I'm supposed to take the principal branch of $\ln z$ and evaluate this integral:
$$ \oint \frac{(\ln z)^2}{z^2+1} $$
Attempt
I suppose the integral they are talking about is something like this:
The simple poles are at $z=\pm i$, and since the contour doesn't include any of them the integral is zero.

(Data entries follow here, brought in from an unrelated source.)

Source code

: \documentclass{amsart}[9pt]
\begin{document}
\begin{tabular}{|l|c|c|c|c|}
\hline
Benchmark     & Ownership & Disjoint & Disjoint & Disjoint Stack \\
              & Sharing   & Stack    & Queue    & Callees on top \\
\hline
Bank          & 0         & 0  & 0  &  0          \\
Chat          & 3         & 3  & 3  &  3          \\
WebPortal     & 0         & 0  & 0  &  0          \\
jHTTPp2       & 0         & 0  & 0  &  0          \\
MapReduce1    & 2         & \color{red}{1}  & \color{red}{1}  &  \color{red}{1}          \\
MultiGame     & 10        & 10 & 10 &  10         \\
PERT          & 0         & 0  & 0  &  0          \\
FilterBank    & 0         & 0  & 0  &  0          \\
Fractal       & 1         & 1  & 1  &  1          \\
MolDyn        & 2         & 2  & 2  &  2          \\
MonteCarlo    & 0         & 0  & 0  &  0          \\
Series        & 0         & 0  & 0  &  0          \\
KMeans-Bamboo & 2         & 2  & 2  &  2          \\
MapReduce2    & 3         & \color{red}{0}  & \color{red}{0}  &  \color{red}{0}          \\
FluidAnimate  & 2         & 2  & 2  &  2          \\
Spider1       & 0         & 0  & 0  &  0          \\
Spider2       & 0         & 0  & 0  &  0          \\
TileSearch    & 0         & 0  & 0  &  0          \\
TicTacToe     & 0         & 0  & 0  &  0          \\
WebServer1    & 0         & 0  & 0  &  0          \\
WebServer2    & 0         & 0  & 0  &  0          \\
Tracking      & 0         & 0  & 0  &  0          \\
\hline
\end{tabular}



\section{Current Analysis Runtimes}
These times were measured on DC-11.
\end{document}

Then this doesn't help part (c) at all..
Along the upper half of $|z|=R$,
$$ \begin{align} \Big| \int_{C_{R}} f(z) \ dz \Big| &\le \int_{0}^{\pi} \Big| \frac{(\ln R + i \theta)^{2}}{R^{2}e^{2i \theta}+1} i Re^{i \theta} \Big| \ d \theta \\ &\le \pi R \frac{(\ln R + i \pi)^{2}}{R^{2}-1} \to 0 \ \text{as} \ R \to \infty \end{align}$$
And along the upper half of $|z|=r$,
$$ \Big| \int_{C_{r}} f(z) \ dz \Big| \le \pi r \frac{(\ln r + i \pi)^{2}}{1-r^{2}} \to 0 \ \text{as} \ r \to 0$$
So letting $R \to \infty$ and $r \to 0$,
$$ \begin{align} \int_{-\infty}^{0} \frac{(\log |x|+ i \pi)^{2}}{x^{2}+1} \ dx + \int_{0}^{\infty} \frac{\log^{2} x}{x^{2}+1} \ dx & = 2 \pi i \ \text{Res}[f(z),i] \\ &= 2 \pi i \lim_{z \to i} \frac{\log^{2} z}{z+i} \\ &= 2 \pi i \frac{(\log |i| + \frac{i \pi }{2})^{2}}{2i} \\ &= - \frac{\pi^{3}}{4} \end{align} $$
But making the substitution $u = - x$ in the first integral,
$$ \begin{align} \int_{-\infty}^{0} \frac{(\log |x|+ i \pi)^{2}}{x^{2}+1} \ dx &= \int_{0}^{\infty} \frac{(\log u + i \pi)^{2}}{u^{2}+1} \ du \\ &= \int_{0}^{\infty} \frac{\log^{2} u}{u^{2}+1} \ du + 2 \pi i \int_{0}^{\infty} \frac{\log u}{1+u^{2}} \ du - \pi^{2} \int_{0}^{\infty}\frac{1}{1+u^{2}} \ du \\ &= \int_{0}^{\infty} \frac{\log^{2} u}{u^{2}+1} \ du + 2 \pi i \int_{0}^{\infty} \frac{\log u}{1+u^{2}} \ du - \frac{\pi^{3}}{2} \end{align}$$
Therefore,
$$2 \int_{0}^{\infty} \frac{\log^{2} x}{1+x^{2}} \ dx + 2 \pi i \int_{0}^{\infty} \frac{\log x}{1+x^{2}} \ dx - \frac{\pi^{3}}{2} = - \frac{\pi^{3}}{4} $$
The final step is to equate the real parts and the imaginary parts on both sides of the equation.